Hyperbolic circumference: center and point

To make the construction we will suppose that the point does not belong to the perpendicular line to the boundary line. We also suppose that the first given point is the center and the second the point from which we want  the circumference to pass. The steps to be done are the following ones:

  1. Plot the perpendicular line to the boundary line that goes through the center, C, (the first point).
  2. Plot the circumference with center in the boundary line and that goes through C and D. We will always be able to plot this circumference since we suppose that C and D do not belong in the same perpendicular line to the boundary line, where it is the center of this circumference.
  3. Plot the Euclidean line that passes through one of the intersection points of the former circumference with the boundary line and for D.
  4. Consider the intersection between the line plotted in the first step and the line plotted in the third step. We name B this intersection. It can be proved (Workshop of Hyperbolic Geometry.pdf, in Catalan) that this intersection exists and it is a point of the hyperbolic circumference that we want to determine.
  5. To construct the other point of the hyperbolic circumference that belongs to the line plotted in the first step, we used the homothety with center in the foot of the perpendicular in first step, O and reason CO·CO/BO. B is transformated into a point E that it is at the same hyperbolic distance from the center than the point D and B to be homotheties isometries for the half-plane model.

  6. Construct the Euclidean midpoint, M, of the Euclidean segment ending in B and C.
  7. Plot the Euclidean circumference with center M and radius the segment from M  to D. This circumference is the hyperbolic circumference we wanted.

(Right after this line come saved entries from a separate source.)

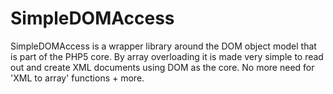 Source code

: # SimpleDOMAccess
SimpleDOMAccess is a wrapper library around the DOM object model that is part of the PHP5 core. By array overloading it is made very simple to read out and create XML documents using DOM as the core. No more need for 'XML to array' functions + more.
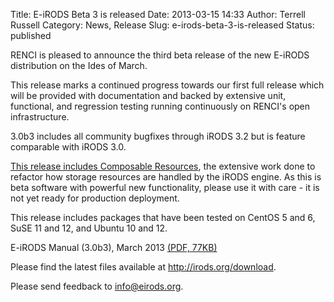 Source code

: Title: E-iRODS Beta 3 is released
Date: 2013-03-15 14:33
Author: Terrell Russell
Category: News, Release
Slug: e-irods-beta-3-is-released
Status: published

RENCI is pleased to announce the third beta release of the new E-iRODS
distribution on the Ides of March.

This release marks a continued progress towards our first full release
which will be provided with documentation and backed by extensive unit,
functional, and regression testing running continuously on RENCI's open
infrastructure.

3.0b3 includes all community bugfixes through iRODS 3.2 but is feature
comparable with iRODS 3.0.

[This release includes Composable
Resources]({filename}/uploads/2013/02/eirods-composable-resources.pdf),
the extensive work done to refactor how storage resources are handled by
the iRODS engine. As this is beta software with powerful new
functionality, please use it with care - it is not yet ready for
production deployment.

This release includes packages that have been tested on CentOS 5 and 6,
SuSE 11 and 12, and Ubuntu 10 and 12.

E-iRODS Manual (3.0b3), March 2013 [(PDF,
77KB)]({filename}/uploads/2012/02/eirods-manual-3.0b3.pdf)

Please find the latest files available at <http://irods.org/download>.

Please send feedback to info@eirods.org.
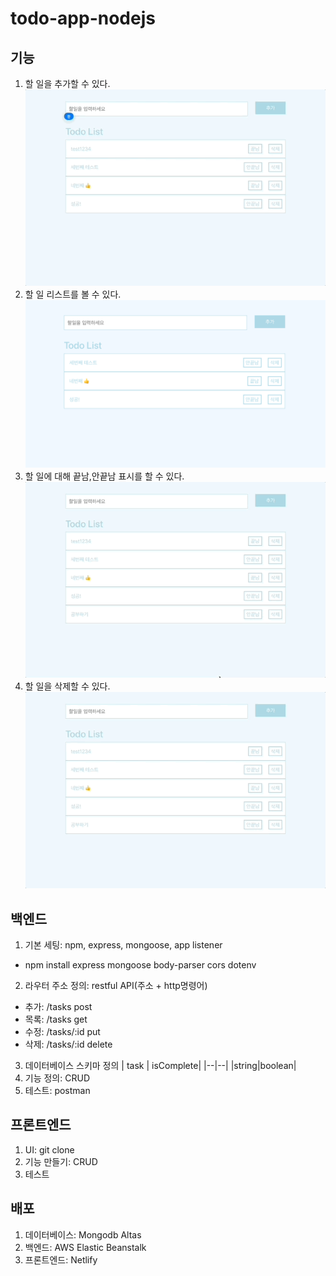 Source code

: # todo-app-nodejs

## 기능

1. 할 일을 추가할 수 있다.
   <img src="./assets/create.gif">
2. 할 일 리스트를 볼 수 있다.
   <img src="./assets/read.png">
3. 할 일에 대해 끝남,안끝남 표시를 할 수 있다.
   <img src="./assets/update.gif">
4. 할 일을 삭제할 수 있다.
   <img src="./assets/delete.gif">

## 백엔드

1. 기본 세팅: npm, express, mongoose, app listener

- npm install express mongoose body-parser cors dotenv

2. 라우터 주소 정의: restful API(주소 + http명령어)

- 추가: /tasks post
- 목록: /tasks get
- 수정: /tasks/:id put
- 삭제: /tasks/:id delete

3. 데이터베이스 스키마 정의
   | task | isComplete|
   |--|--|
   |string|boolean|
4. 기능 정의: CRUD
5. 테스트: postman

## 프론트엔드

1. UI: git clone
2. 기능 만들기: CRUD
3. 테스트

## 배포

1. 데이터베이스: Mongodb Altas
2. 백엔드: AWS Elastic Beanstalk
3. 프론트엔드: Netlify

To construct the hyperbolic circumference we used that the homotheties are isometries for the half-plane model, so they  preserve distances. Moreover, in Workshop of Hyperbolic Geometry.pdf (in Catalan) we proved that the third axiom is true using almost the same construction we have followed here. The only difference is that there we have the point in the same perpendicular to the boundary line as the center and here we suppose that it is not true. So, the first thing we did is to transport the point in the same perpendicular, keeping the distance to the center. Then, we are in the same hypothesis.